Aunque condenadas al silencio y la invisibilidad, las mujeres ya se habían medido críticamente con la fe. Pienso en sor Juana Inés de la Cruz, que eligió ser religiosa entre las “jerónimas” emulando a las damas del Aventino, alumnas y colaboradoras de san Jerónimo. Su forma audaz de tomar la palabra supuso para ella, la obligación de guardar silencio. La única salida, bajo su propia cuenta y riesgo, era el discurso profético y la experiencia mística que, en cualquier caso, debían estar sometidas al escrutinio clerical masculino. Aunque algunas se liberaron de este control como Hildegarda de Bingen, Catalina de Siena, Brígida de Suecia, Domenica da Paradiso, Teresa de Ávila, María Maddalena de’ Pazzi… Otras pagaron con su vida, recordemos a Marguerite Porete.
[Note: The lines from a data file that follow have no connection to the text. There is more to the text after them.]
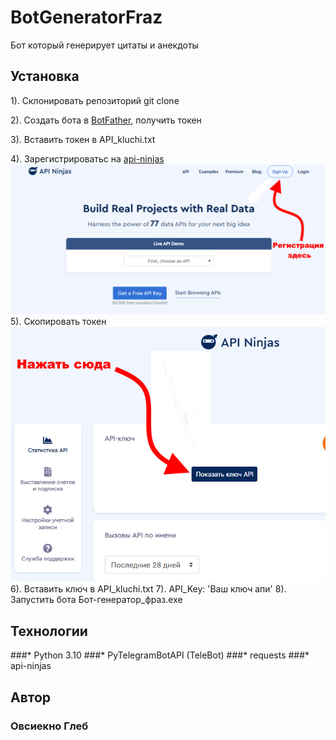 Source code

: # BotGeneratorFraz
Бот который генерирует цитаты и анекдоты

## Установка


1). Склонировать репозиторий git clone

2). Создать бота в [BotFather](https://t.me/botfatherи), получить токен

3). Вставить токен в API_kluchi.txt

4). Зарегистрироватьс на [api-ninjas](https://api-ninjas.com/)
![Иллюстрация к проекту](https://github.com/Ovsienko2007/BotGeneratorFraz/blob/master/pictures/1.PNG)
5). Скопировать токен
![Иллюстрация к проекту](https://github.com/Ovsienko2007/BotGeneratorFraz/blob/master/pictures/2.PNG)
6). Вставить ключ в API_kluchi.txt
7). API_Key: 'Ваш ключ апи'
8). Запустить бота Бот-генератор_фраз.exe

## Технологии
###* Python 3.10
###* PyTelegramBotAPI (TeleBot)
###* requests
###* api-ninjas

## Автор
### Овсиекно Глеб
A pesar de esto, las mujeres desarrollaron una teología femenina que floreció en contextos monásticos. En la transición a la era moderna reclamaron el acceso a las Escrituras, leídas por algunas en lengua original. En este camino de adquisición culta de la fe se inscribe la historia de Elisabetta Cornaro Piscopio, la primera mujer que pidió cursar estudios superiores de Teología. Petición que fue negada con una frase del apóstol Pablo: Que las mujeres callen en la Iglesia. Sin embargo, sí que le tuvieron que conceder los estudios de Filosofía. Su familia era demasiado importante para negarle radicalmente esta posibilidad.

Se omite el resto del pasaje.